Notes from a Turnaround

As a reminder, my school has been designated a turnaround school and is undergoing the Expanding Great Options process. That has meant some major changes around the school, including a new principal, new leadership, and about 50% new teaching staff. It has meant meetings and more meetings. And it has meant a lot of trying out new ideas and building systems from the ground up. Which causes twelve- and fourteen-hour days!

On the brighter side, being a turnaround means some positive changes too.

Our new principal is an inspiring leader. He moved from Cleveland to Baltimore this summer, having been a principal there. His goal, and ours, is to do what it takes to make our school one of the Top 500 in the nation. This will not happen in just one year, but it is where we are trying to go.

The faculty has a lot of energy and enthusiasm, though this has been on the wane since the early days of August (as is true any school year). Though I pointed out the long days as a drawback, at least I know when I leave after 7:00pm many days, others are staying crazily late too. This comes out of a dedication to our work and our students. Related to this point also, there seems to be more school spirit than before, both among students and teachers.

This year, we have done some things never done before in my tenure at my school. For example, full-school assemblies. Never once happened in my five years prior; has already occurred several times this year. We had a homecoming dance, which was also new. Back in September, we hosted a fantastic community fair together with our annual Back-to-School night, where parents, students, families, teachers, and many members of our local community got together to celebrate our partnership in educating our kids.

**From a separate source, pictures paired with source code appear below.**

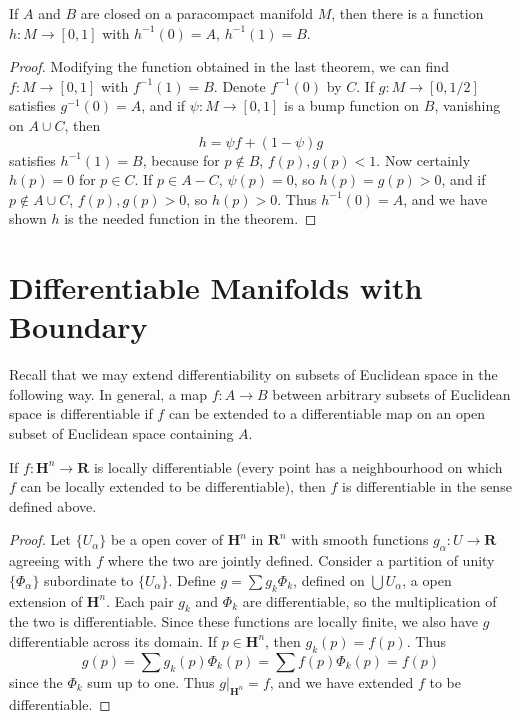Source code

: \begin{corollary}
    If $A$ and $B$ are closed on a paracompact manifold $M$, then there is a function $h: M \to [0,1]$ with $h^{-1}(0) = A$, $h^{-1}(1) = B$.
\end{corollary}
\begin{proof}
    Modifying the function obtained in the last theorem, we can find $f: M \to [0,1]$ with $f^{-1}(1) = B$. Denote $f^{-1}(0)$ by $C$. If $g: M \to [0,1/2]$ satisfies $g^{-1}(0) = A$, and if $\psi: M \to [0,1]$ is a bump function on $B$, vanishing on $A \cup C$, then
    \[ h = \psi f + (1 - \psi) g \]
    satisfies $h^{-1}(1) = B$, because for $p \not \in B$, $f(p), g(p) < 1$. Now certainly $h(p) = 0$ for $p \in C$. If $p \in A - C$, $\psi(p) = 0$, so $h(p) = g(p) > 0$, and if $p \not \in A \cup C$, $f(p), g(p) > 0$, so $h(p) > 0$. Thus $h^{-1}(0) = A$, and we have shown $h$ is the needed function in the theorem.
\end{proof}

\section{Differentiable Manifolds with Boundary}

Recall that we may extend differentiability on subsets of Euclidean space in the following way. In general, a map $f: A \to B$ between arbitrary subsets of Euclidean space is differentiable if $f$ can be extended to a differentiable map on an open subset of Euclidean space containing $A$.

\begin{theorem}
    If $f:\mathbf{H}^n \to \mathbf{R}$ is locally differentiable (every point has a neighbourhood on which $f$ can be locally extended to be differentiable), then $f$ is differentiable in the sense defined above.
\end{theorem}
\begin{proof}
    Let $\{ U_\alpha \}$ be a open cover of $\mathbf{H}^n$ in $\mathbf{R}^n$ with smooth functions $g_\alpha:U \to \mathbf{R}$ agreeing with $f$ where the two are jointly defined. Consider a partition of unity $\{ \Phi_\alpha \}$ subordinate to $\{ U_\alpha \}$. Define $g = \sum g_k \Phi_k$, defined on $\bigcup U_\alpha$, a open extension of $\mathbf{H}^n$. Each pair $g_k$ and $\Phi_k$ are differentiable, so the multiplication of the two is differentiable. Since these functions are locally finite, we also have $g$ differentiable across its domain. If $p \in \mathbf{H}^n$, then $g_k(p) = f(p)$. Thus
    \[ g(p) = \sum g_k(p) \Phi_k(p) = \sum f(p) \Phi_k(p) = f(p) \]
    since the $\Phi_k$ sum up to one. Thus $g|_{\mathbf{H}^n} = f$, and we have extended $f$ to be differentiable.
\end{proof}

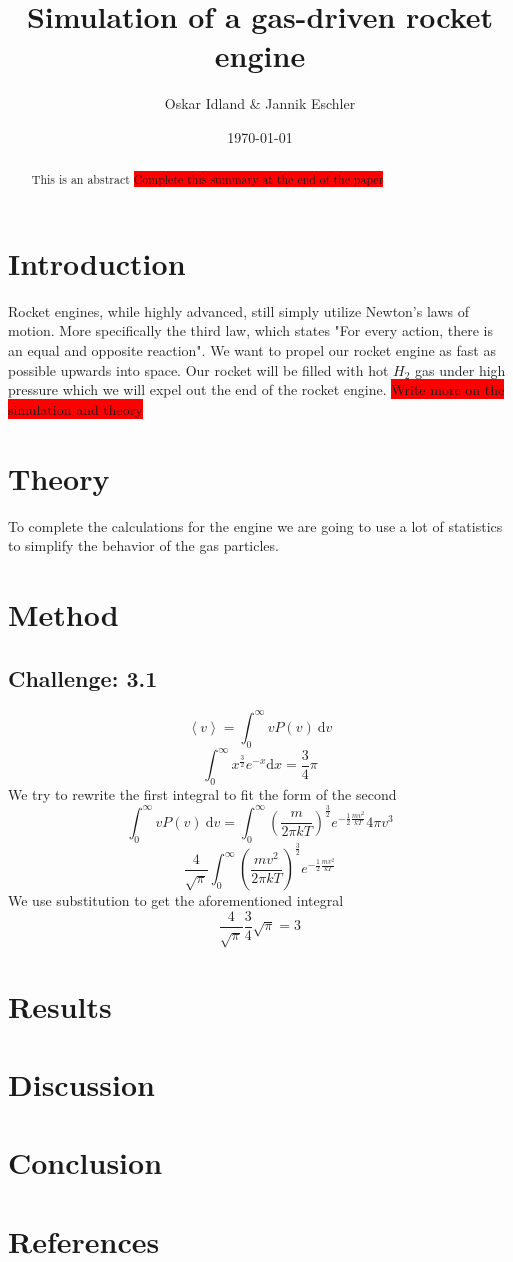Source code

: \documentclass[reprint,english,notitlepage]{revtex4-2}
\begin{document}
\title{Simulation of a gas-driven rocket engine}
\author{Oskar Idland \& Jannik Eschler}
\date{\today}

\begin{abstract}
This is an abstract \colorbox{red}{Complete this summary at the end of the paper}
\end{abstract}
\maketitle

\section{Introduction}
	Rocket engines, while highly advanced, still simply utilize Newton's laws of motion. More specifically the third law, which states "For every action, there is an equal and opposite reaction". We want to propel our rocket engine as fast as possible upwards into space.
	Our rocket will be filled with hot $ H_2 $ gas under high pressure which we will expel out the end of the rocket engine. \colorbox{red}{Write more on the simulation and theory}
\section{Theory}
To complete the calculations for the engine we are going to use a lot of statistics to simplify the behavior of the gas particles. 
\section{Method}

	\subsection*{Challenge: 3.1}
		\[
		\left< v \right> = ∫ _{0}^{\infty} vP(v) \ \mathrm{d}v
		\]
		\[
		\int_{0}^{\infty} x^{\frac{3}{2}} e^{-x} \mathrm{d}x = \frac{3}{4} π 
		\]
		We try to rewrite the first integral to fit the form of the second 
		\[
		∫ _{0}^{\infty} vP(v) \ \mathrm{d}v = \int _{0}^{\infty} \left( \frac{m}{2 \pi k T} \right) ^{\frac{3}{2}} e ^{-\frac{1}{2} \frac{mv^{2}}{k T}} 4 π v^{3}
		\]
		\[
		\frac{4}{\sqrt{\pi}} ∫ _{0}^{\infty} \left( \frac{mv^{2}}{2 \pi k T} \right) ^{\frac{3}{2}} e ^{-\frac{1}{2} \frac{mv^{2}}{k T}} 
		\]
		We use substitution to get the aforementioned integral
		\[
		\frac{4}{\sqrt{\pi}} \frac{3}{4} \sqrt{\pi} = 3
		\]
	  

\section{Results}
\section{Discussion}
\section{Conclusion}
\section{References}
\end{document}
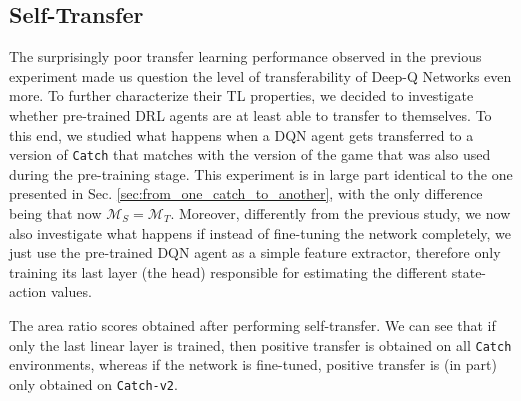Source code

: 



\subsection{Self-Transfer}
\label{sec:self_transfer}

The surprisingly poor transfer learning performance observed in the previous experiment made us question the level of transferability of Deep-Q Networks even more. To further characterize their TL properties, we decided to investigate whether pre-trained DRL agents are at least able to transfer to themselves. To this end, we studied what happens when a DQN agent gets transferred to a version of \texttt{Catch} that matches with the version of the game that was also used during the pre-training stage. This experiment is in large part identical to the one presented in Sec. \ref{sec:from_one_catch_to_another}, with the only difference being that now $\mathcal{M}_S = \mathcal{M}_T$. Moreover, differently from the previous study, we now also investigate what happens if instead of fine-tuning the network completely, we just use the pre-trained DQN agent as a simple feature extractor, therefore only training its last layer (the head) responsible for estimating the different state-action values.  
\begin{table}[ht!]
	\centering
	\caption{The area ratio scores obtained after performing self-transfer. We can see that if only the last linear layer is trained, then positive transfer is obtained on all \texttt{Catch} environments, whereas if the network is fine-tuned, positive transfer is (in part) only obtained on \texttt{Catch-v2}.}
	
	\label{tab:self_tl_area_ratio}
\end{table}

Being a turnaround with new leadership has also meant the chance for teachers to step into roles that go beyond their own classrooms and work for the good of the school. While this extra responsibility can lead to burnout from overwork, it can also lead to greater involvement and investment in the school, and the ability to make changes with effects you can see. So although some of the excitement has lessened since August, I hope that our enthusiasm, dedication, and extra-involvement help carry us through the school year to an improved school and a better education for our students.